ABOUT THIS EXERCISE:
The answer must consist of every line from the data that holds the string "updated".

[Saved entries]
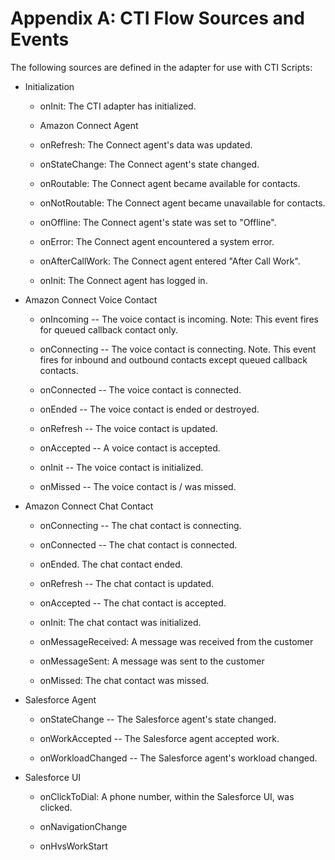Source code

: <h1 id="cti-flow-sources-and-events"> Appendix A: CTI Flow Sources and Events </h1>

The following sources are defined in the adapter for use with CTI
Scripts:

-   Initialization

    -   onInit: The CTI adapter has initialized.

    -   Amazon Connect Agent

    -   onRefresh: The Connect agent's data was updated.

    -   onStateChange: The Connect agent's state changed.

    -   onRoutable: The Connect agent became available for contacts.

    -   onNotRoutable: The Connect agent became unavailable for
        contacts.

    -   onOffline: The Connect agent's state was set to "Offline".

    -   onError: The Connect agent encountered a system error.

    -   onAfterCallWork: The Connect agent entered "After Call Work".

    -   onInit: The Connect agent has logged in.

-   Amazon Connect Voice Contact

    -   onIncoming -- The voice contact is incoming. Note: This event
        fires for queued callback contact only.

    -   onConnecting -- The voice contact is connecting. Note. This
        event fires for inbound and outbound contacts except queued
        callback contacts.

    -   onConnected -- The voice contact is connected.

    -   onEnded -- The voice contact is ended or destroyed.

    -   onRefresh -- The voice contact is updated.

    -   onAccepted -- A voice contact is accepted.

    -   onInit -- The voice contact is initialized.

    -   onMissed -- The voice contact is / was missed.

-   Amazon Connect Chat Contact

    -   onConnecting -- The chat contact is connecting.

    -   onConnected -- The chat contact is connected.

    -   onEnded. The chat contact ended.

    -   onRefresh -- The chat contact is updated.

    -   onAccepted -- The chat contact is accepted.

    -   onInit: The chat contact was initialized.

    -   onMessageReceived: A message was received from the customer

    -   onMessageSent: A message was sent to the customer

    -   onMissed: The chat contact was missed.

-   Salesforce Agent

    -   onStateChange -- The Salesforce agent's state changed.

    -   onWorkAccepted -- The Salesforce agent accepted work.

    -   onWorkloadChanged -- The Salesforce agent's workload changed.

-   Salesforce UI

    -   onClickToDial: A phone number, within the Salesforce UI, was
        clicked.

    -   onNavigationChange

    -   onHvsWorkStart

EXERCISE RESULT:
    -   onRefresh: The Connect agent's data was updated.
    -   onRefresh -- The voice contact is updated.
    -   onRefresh -- The chat contact is updated.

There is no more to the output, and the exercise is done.